Question

A particle starts from origin with a velocity of 10 m/s and moves with a constant acceleration till the velocity increases to 50 m/s. At that instant, the acceleration is suddenly reversed. What will be the velocity of the particle, when it returns to the starting point?
A) zero
B) 10 m/s
C) 50 m/s
D) 70 m/s

Answer 1

Hint: The important part to understand while solving this problem is the fact that the distance travelled with the forward motion and the distance travelled with the reverse motion must be calculated in order to compute the velocity in the backward direction.

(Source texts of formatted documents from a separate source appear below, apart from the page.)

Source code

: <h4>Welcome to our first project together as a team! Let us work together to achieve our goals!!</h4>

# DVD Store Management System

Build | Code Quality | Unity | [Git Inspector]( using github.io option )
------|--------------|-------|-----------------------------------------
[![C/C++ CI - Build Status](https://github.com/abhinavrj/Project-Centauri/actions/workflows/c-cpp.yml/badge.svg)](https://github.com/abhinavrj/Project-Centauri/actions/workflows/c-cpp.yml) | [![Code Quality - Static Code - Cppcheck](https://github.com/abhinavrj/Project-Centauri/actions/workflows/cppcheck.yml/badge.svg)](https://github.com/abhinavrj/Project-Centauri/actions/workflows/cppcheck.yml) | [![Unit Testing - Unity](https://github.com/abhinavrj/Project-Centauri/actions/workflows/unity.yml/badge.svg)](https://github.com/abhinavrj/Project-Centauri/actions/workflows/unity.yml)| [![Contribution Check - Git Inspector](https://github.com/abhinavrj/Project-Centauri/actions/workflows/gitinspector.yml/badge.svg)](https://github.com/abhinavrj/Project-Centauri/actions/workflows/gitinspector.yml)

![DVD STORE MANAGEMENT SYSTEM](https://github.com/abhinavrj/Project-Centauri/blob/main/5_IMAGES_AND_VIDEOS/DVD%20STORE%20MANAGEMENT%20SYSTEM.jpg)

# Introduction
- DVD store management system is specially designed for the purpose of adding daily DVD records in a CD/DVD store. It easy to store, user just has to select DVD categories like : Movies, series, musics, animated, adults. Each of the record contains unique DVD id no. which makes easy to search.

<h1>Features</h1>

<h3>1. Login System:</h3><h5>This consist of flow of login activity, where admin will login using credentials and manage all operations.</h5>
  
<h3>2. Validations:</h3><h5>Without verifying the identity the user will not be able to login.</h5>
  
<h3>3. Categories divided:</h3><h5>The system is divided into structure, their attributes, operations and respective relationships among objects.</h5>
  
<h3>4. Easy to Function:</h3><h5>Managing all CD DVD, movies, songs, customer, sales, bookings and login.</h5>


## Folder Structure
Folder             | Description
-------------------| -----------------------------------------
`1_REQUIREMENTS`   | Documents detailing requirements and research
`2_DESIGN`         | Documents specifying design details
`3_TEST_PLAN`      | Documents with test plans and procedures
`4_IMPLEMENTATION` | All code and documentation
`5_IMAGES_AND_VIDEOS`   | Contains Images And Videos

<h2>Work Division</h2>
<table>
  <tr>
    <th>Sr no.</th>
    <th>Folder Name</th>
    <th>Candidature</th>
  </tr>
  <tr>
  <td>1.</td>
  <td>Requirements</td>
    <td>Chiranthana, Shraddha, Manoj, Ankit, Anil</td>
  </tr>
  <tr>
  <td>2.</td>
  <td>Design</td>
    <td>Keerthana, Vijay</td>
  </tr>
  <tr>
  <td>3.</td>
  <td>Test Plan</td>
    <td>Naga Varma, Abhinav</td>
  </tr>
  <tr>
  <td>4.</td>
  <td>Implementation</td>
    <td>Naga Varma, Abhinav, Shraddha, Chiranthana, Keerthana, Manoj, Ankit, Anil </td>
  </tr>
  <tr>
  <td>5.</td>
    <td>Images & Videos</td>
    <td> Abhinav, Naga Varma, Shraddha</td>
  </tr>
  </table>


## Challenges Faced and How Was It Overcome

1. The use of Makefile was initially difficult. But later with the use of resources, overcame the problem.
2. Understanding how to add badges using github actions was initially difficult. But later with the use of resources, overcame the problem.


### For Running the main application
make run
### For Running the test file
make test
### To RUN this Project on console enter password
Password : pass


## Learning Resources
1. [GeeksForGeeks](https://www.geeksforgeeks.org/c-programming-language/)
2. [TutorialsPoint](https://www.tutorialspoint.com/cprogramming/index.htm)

Complete step by step answer:
When a particle starts from origin from initial velocity of 10 m/s to a final velocity of 50 m/s under uniform acceleration, the distance travelled is given by the equation –
$\Rightarrow {v^2} - {u^2} = 2a{s_1}$
To calculate the distance travelled in the forward motion, ${s_1}$ –
$\Rightarrow {50^2} - {10^2} = 2a{s_1}$
$ \Rightarrow 2a{s_1} = 2500 - 100$
$ \Rightarrow {s_1} = \dfrac{{2400}}{{2a}}$
At the point when it reaches a velocity of 50 m/s, the acceleration is reversed. This results in a backward motion with the initial velocity of 50 m/s and the final velocity being equal to 0 m/s.
The particle then travels a certain distance in the backward direction in negative value of acceleration. This distance is given by –
$\Rightarrow {v^2} - {u^2} = - 2a{s_2}$
$ \Rightarrow {0^2} - {50^2} = - 2a{s_2}$
$ \Rightarrow {s_2} = \dfrac{{2500}}{{2a}}$
The net displacement of the particle gives us the value of how far the particle lies from the origin and is equal to the sum distance travelled in the forward direction and the backward direction.
The net displacement,
$\Rightarrow d = {s_1} + {s_2}$
Substituting the values of ${s_1}$ and ${s_2}$ , we get –
$\Rightarrow d = \dfrac{{2400}}{{2a}} + \dfrac{{2500}}{{2a}}$
$ \Rightarrow d = \dfrac{{2400 + 2500}}{{2a}}$
$ \Rightarrow d = \dfrac{{4900}}{{2a}}$
Given that the particle starts from zero and reaches a point whose displacement d is given by the above expression, the final velocity achieved while returning to its starting point is given by –
$\Rightarrow {v^2} - {u^2} = 2ad$
Since the particle starts from rest, $u = 0$
$ \Rightarrow {v^2} = 2ad$
Substituting the value of d, we get –
$ \Rightarrow {v^2} = 2a \times \dfrac{{4900}}{{2a}}$
$ \Rightarrow {v^2} = 4900$
$\therefore v = 70m{s^{ - 1}}$

Hence, the correct option is Option D.

Note: In this problem, we can clearly understand the difference between the quantities distance and displacement. We can see here that even though the total distance travelled by the particle is equal to the sum of ${s_1} + {s_2}$ , we can infer from above that, the net displacement of the object is not greater than the distance ${s_1}$.